[[ Records supplied, beginning ]]

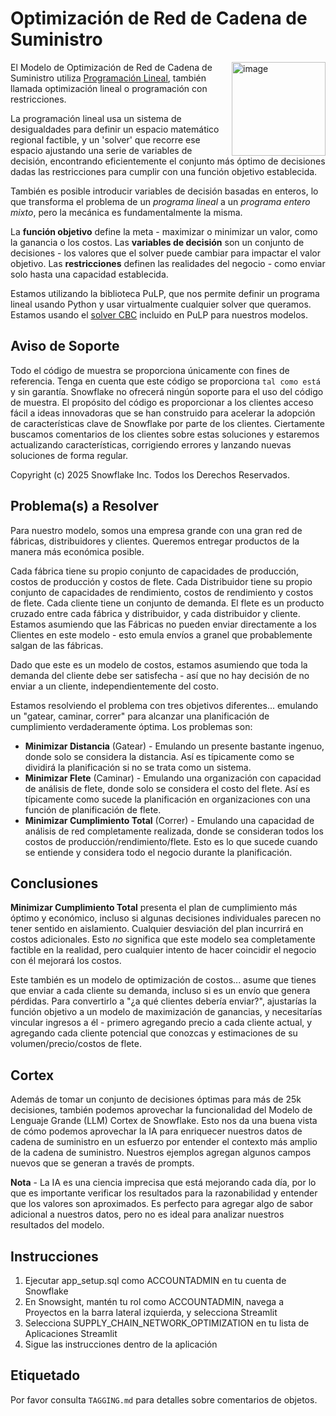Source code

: # Optimización de Red de Cadena de Suministro

<a href="https://emerging-solutions-toolbox.streamlit.app/">
    <img src="https://github.com/user-attachments/assets/aa206d11-1d86-4f32-8a6d-49fe9715b098" alt="image" width="150" align="right";">
</a>

El Modelo de Optimización de Red de Cadena de Suministro utiliza [Programación Lineal](https://en.wikipedia.org/wiki/Linear_programming), también llamada optimización lineal o programación con restricciones.

La programación lineal usa un sistema de desigualdades para definir un espacio matemático regional factible, y un 'solver' que recorre ese espacio ajustando una serie de variables de decisión, encontrando eficientemente el conjunto más óptimo de decisiones dadas las restricciones para cumplir con una función objetivo establecida.

También es posible introducir variables de decisión basadas en enteros, lo que transforma el problema de un *programa lineal* a un *programa entero mixto*, pero la mecánica es fundamentalmente la misma.

La **función objetivo** define la meta - maximizar o minimizar un valor, como la ganancia o los costos.
Las **variables de decisión** son un conjunto de decisiones - los valores que el solver puede cambiar para impactar el valor objetivo.
Las **restricciones** definen las realidades del negocio - como enviar solo hasta una capacidad establecida.

Estamos utilizando la biblioteca PuLP, que nos permite definir un programa lineal usando Python y usar virtualmente cualquier solver que queramos. Estamos usando el [solver CBC](https://github.com/coin-or/Cbc) incluido en PuLP para nuestros modelos.

## Aviso de Soporte

Todo el código de muestra se proporciona únicamente con fines de referencia. Tenga en cuenta que este código se proporciona `tal como está` y sin garantía. Snowflake no ofrecerá ningún soporte para el uso del código de muestra. El propósito del código es proporcionar a los clientes acceso fácil a ideas innovadoras que se han construido para acelerar la adopción de características clave de Snowflake por parte de los clientes. Ciertamente buscamos comentarios de los clientes sobre estas soluciones y estaremos actualizando características, corrigiendo errores y lanzando nuevas soluciones de forma regular.

Copyright (c) 2025 Snowflake Inc. Todos los Derechos Reservados.

## Problema(s) a Resolver
Para nuestro modelo, somos una empresa grande con una gran red de fábricas, distribuidores y clientes. Queremos entregar productos de la manera más económica posible.

Cada fábrica tiene su propio conjunto de capacidades de producción, costos de producción y costos de flete. Cada Distribuidor tiene su propio conjunto de capacidades de rendimiento, costos de rendimiento y costos de flete. Cada cliente tiene un conjunto de demanda. El flete es un producto cruzado entre cada fábrica y distribuidor, y cada distribuidor y cliente. Estamos asumiendo que las Fábricas no pueden enviar directamente a los Clientes en este modelo - esto emula envíos a granel que probablemente salgan de las fábricas.

Dado que este es un modelo de costos, estamos asumiendo que toda la demanda del cliente debe ser satisfecha - así que no hay decisión de no enviar a un cliente, independientemente del costo.

Estamos resolviendo el problema con tres objetivos diferentes... emulando un "gatear, caminar, correr" para alcanzar una planificación de cumplimiento verdaderamente óptima. Los problemas son:

- **Minimizar Distancia** (Gatear) - Emulando un presente bastante ingenuo, donde solo se considera la distancia. Así es típicamente como se dividirá la planificación si no se trata como un sistema.
- **Minimizar Flete** (Caminar) - Emulando una organización con capacidad de análisis de flete, donde solo se considera el costo del flete. Así es típicamente como sucede la planificación en organizaciones con una función de planificación de flete.
- **Minimizar Cumplimiento Total** (Correr) - Emulando una capacidad de análisis de red completamente realizada, donde se consideran todos los costos de producción/rendimiento/flete. Esto es lo que sucede cuando se entiende y considera todo el negocio durante la planificación.

## Conclusiones
**Minimizar Cumplimiento Total** presenta el plan de cumplimiento más óptimo y económico, incluso si algunas decisiones individuales parecen no tener sentido en aislamiento. Cualquier desviación del plan incurrirá en costos adicionales. Esto *no* significa que este modelo sea completamente factible en la realidad, pero cualquier intento de hacer coincidir el negocio con él mejorará los costos.

Este también es un modelo de optimización de costos... asume que tienes que enviar a cada cliente su demanda, incluso si es un envío que genera pérdidas. Para convertirlo a "¿a qué clientes debería enviar?", ajustarías la función objetivo a un modelo de maximización de ganancias, y necesitarías vincular ingresos a él - primero agregando precio a cada cliente actual, y agregando cada cliente potencial que conozcas y estimaciones de su volumen/precio/costos de flete.

## Cortex

Además de tomar un conjunto de decisiones óptimas para más de 25k decisiones, también podemos aprovechar la funcionalidad del Modelo de Lenguaje Grande (LLM) Cortex de Snowflake. Esto nos da una buena vista de cómo podemos aprovechar la IA para enriquecer nuestros datos de cadena de suministro en un esfuerzo por entender el contexto más amplio de la cadena de suministro. Nuestros ejemplos agregan algunos campos nuevos que se generan a través de prompts.

**Nota** - La IA es una ciencia imprecisa que está mejorando cada día, por lo que es importante verificar los resultados para la razonabilidad y entender que los valores son aproximados. Es perfecto para agregar algo de sabor adicional a nuestros datos, pero no es ideal para analizar nuestros resultados del modelo.

## Instrucciones

1. Ejecutar app_setup.sql como ACCOUNTADMIN en tu cuenta de Snowflake
2. En Snowsight, mantén tu rol como ACCOUNTADMIN, navega a Proyectos en la barra lateral izquierda, y selecciona Streamlit
3. Selecciona SUPPLY_CHAIN_NETWORK_OPTIMIZATION en tu lista de Aplicaciones Streamlit
4. Sigue las instrucciones dentro de la aplicación

## Etiquetado

Por favor consulta `TAGGING.md` para detalles sobre comentarios de objetos.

[[ Records supplied, end ]]

Problem description - For each line in the entries that holds "ACCOUNTADMIN", return that line.

Answer area -
1. Ejecutar app_setup.sql como ACCOUNTADMIN en tu cuenta de Snowflake
2. En Snowsight, mantén tu rol como ACCOUNTADMIN, navega a Proyectos en la barra lateral izquierda, y selecciona Streamlit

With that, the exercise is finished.